** DATA SECTION follows **

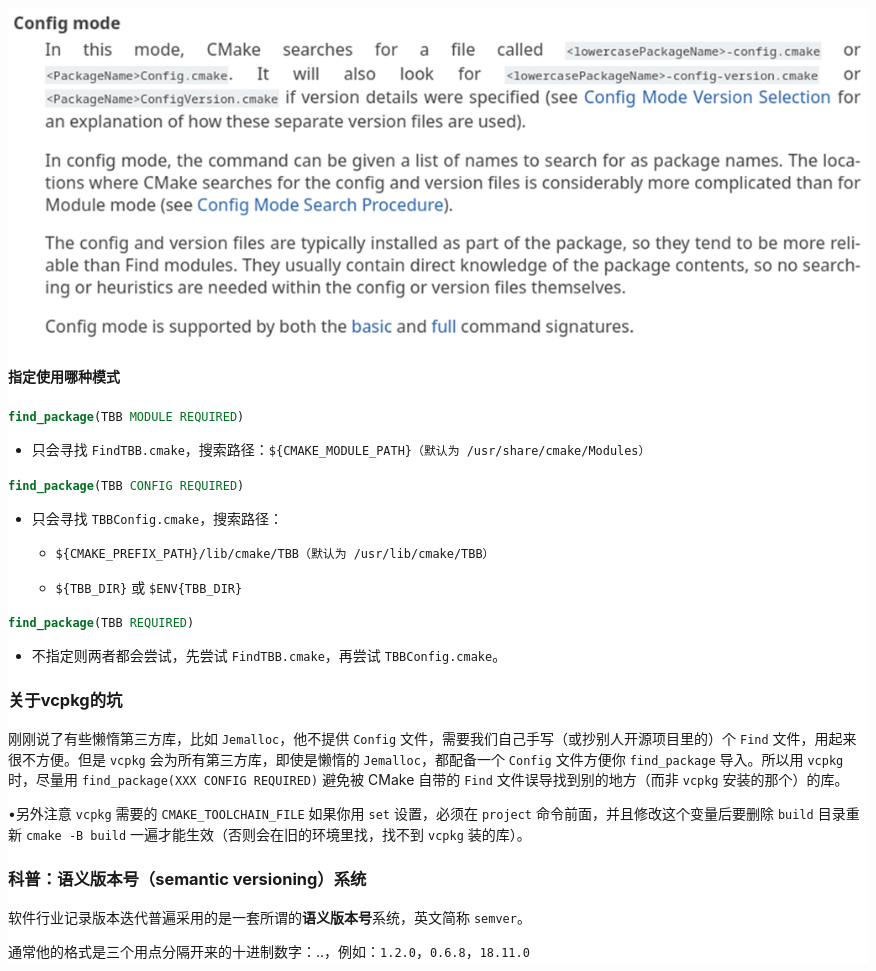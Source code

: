 ![image-20241226193149685](./assets/image-20241226193149685.png)

#### 指定使用哪种模式

```cmake
find_package(TBB MODULE REQUIRED)
```

- 只会寻找 `FindTBB.cmake`，搜索路径：`${CMAKE_MODULE_PATH}（默认为 /usr/share/cmake/Modules）`

```cmake
find_package(TBB CONFIG REQUIRED)
```

- 只会寻找 `TBBConfig.cmake`，搜索路径：

  - `${CMAKE_PREFIX_PATH}/lib/cmake/TBB（默认为 /usr/lib/cmake/TBB）`

  - `${TBB_DIR}` 或 `$ENV{TBB_DIR}`

```cmake
find_package(TBB REQUIRED)
```

- 不指定则两者都会尝试，先尝试 `FindTBB.cmake`，再尝试 `TBBConfig.cmake`。

### 关于vcpkg的坑

刚刚说了有些懒惰第三方库，比如 `Jemalloc`，他不提供 `Config` 文件，需要我们自己手写（或抄别人开源项目里的）个 `Find` 文件，用起来很不方便。但是 `vcpkg` 会为所有第三方库，即使是懒惰的 `Jemalloc`，都配备一个 `Config` 文件方便你 `find_package` 导入。所以用 `vcpkg` 时，尽量用 `find_package(XXX CONFIG REQUIRED)` 避免被 CMake 自带的 `Find` 文件误导找到别的地方（而非 `vcpkg` 安装的那个）的库。

•另外注意 `vcpkg` 需要的 `CMAKE_TOOLCHAIN_FILE` 如果你用 `set` 设置，必须在 `project` 命令前面，并且修改这个变量后要删除 `build` 目录重新 `cmake -B build` 一遍才能生效（否则会在旧的环境里找，找不到 `vcpkg` 装的库）。

### 科普：语义版本号（semantic versioning）系统

软件行业记录版本迭代普遍采用的是一套所谓的**语义版本号**系统，英文简称 `semver`。

通常他的格式是三个用点分隔开来的十进制数字：<major>.<minor>.<patch>，例如：`1.2.0`，`0.6.8`，`18.11.0`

** End of DATA SECTION **

» ABOUT THIS EXERCISE
If pictures appear among the entries above, omit them; repeat everything else verbatim.

» TASK RESULT
Source code

: ![image-20241226193149685](./assets/image-20241226193149685.png)

#### 指定使用哪种模式

```cmake
find_package(TBB MODULE REQUIRED)
```

- 只会寻找 `FindTBB.cmake`，搜索路径：`${CMAKE_MODULE_PATH}（默认为 /usr/share/cmake/Modules）`

```cmake
find_package(TBB CONFIG REQUIRED)
```

- 只会寻找 `TBBConfig.cmake`，搜索路径：

  - `${CMAKE_PREFIX_PATH}/lib/cmake/TBB（默认为 /usr/lib/cmake/TBB）`

  - `${TBB_DIR}` 或 `$ENV{TBB_DIR}`

```cmake
find_package(TBB REQUIRED)
```

- 不指定则两者都会尝试，先尝试 `FindTBB.cmake`，再尝试 `TBBConfig.cmake`。

### 关于vcpkg的坑

刚刚说了有些懒惰第三方库，比如 `Jemalloc`，他不提供 `Config` 文件，需要我们自己手写（或抄别人开源项目里的）个 `Find` 文件，用起来很不方便。但是 `vcpkg` 会为所有第三方库，即使是懒惰的 `Jemalloc`，都配备一个 `Config` 文件方便你 `find_package` 导入。所以用 `vcpkg` 时，尽量用 `find_package(XXX CONFIG REQUIRED)` 避免被 CMake 自带的 `Find` 文件误导找到别的地方（而非 `vcpkg` 安装的那个）的库。

•另外注意 `vcpkg` 需要的 `CMAKE_TOOLCHAIN_FILE` 如果你用 `set` 设置，必须在 `project` 命令前面，并且修改这个变量后要删除 `build` 目录重新 `cmake -B build` 一遍才能生效（否则会在旧的环境里找，找不到 `vcpkg` 装的库）。

### 科普：语义版本号（semantic versioning）系统

软件行业记录版本迭代普遍采用的是一套所谓的**语义版本号**系统，英文简称 `semver`。

通常他的格式是三个用点分隔开来的十进制数字：<major>.<minor>.<patch>，例如：`1.2.0`，`0.6.8`，`18.11.0`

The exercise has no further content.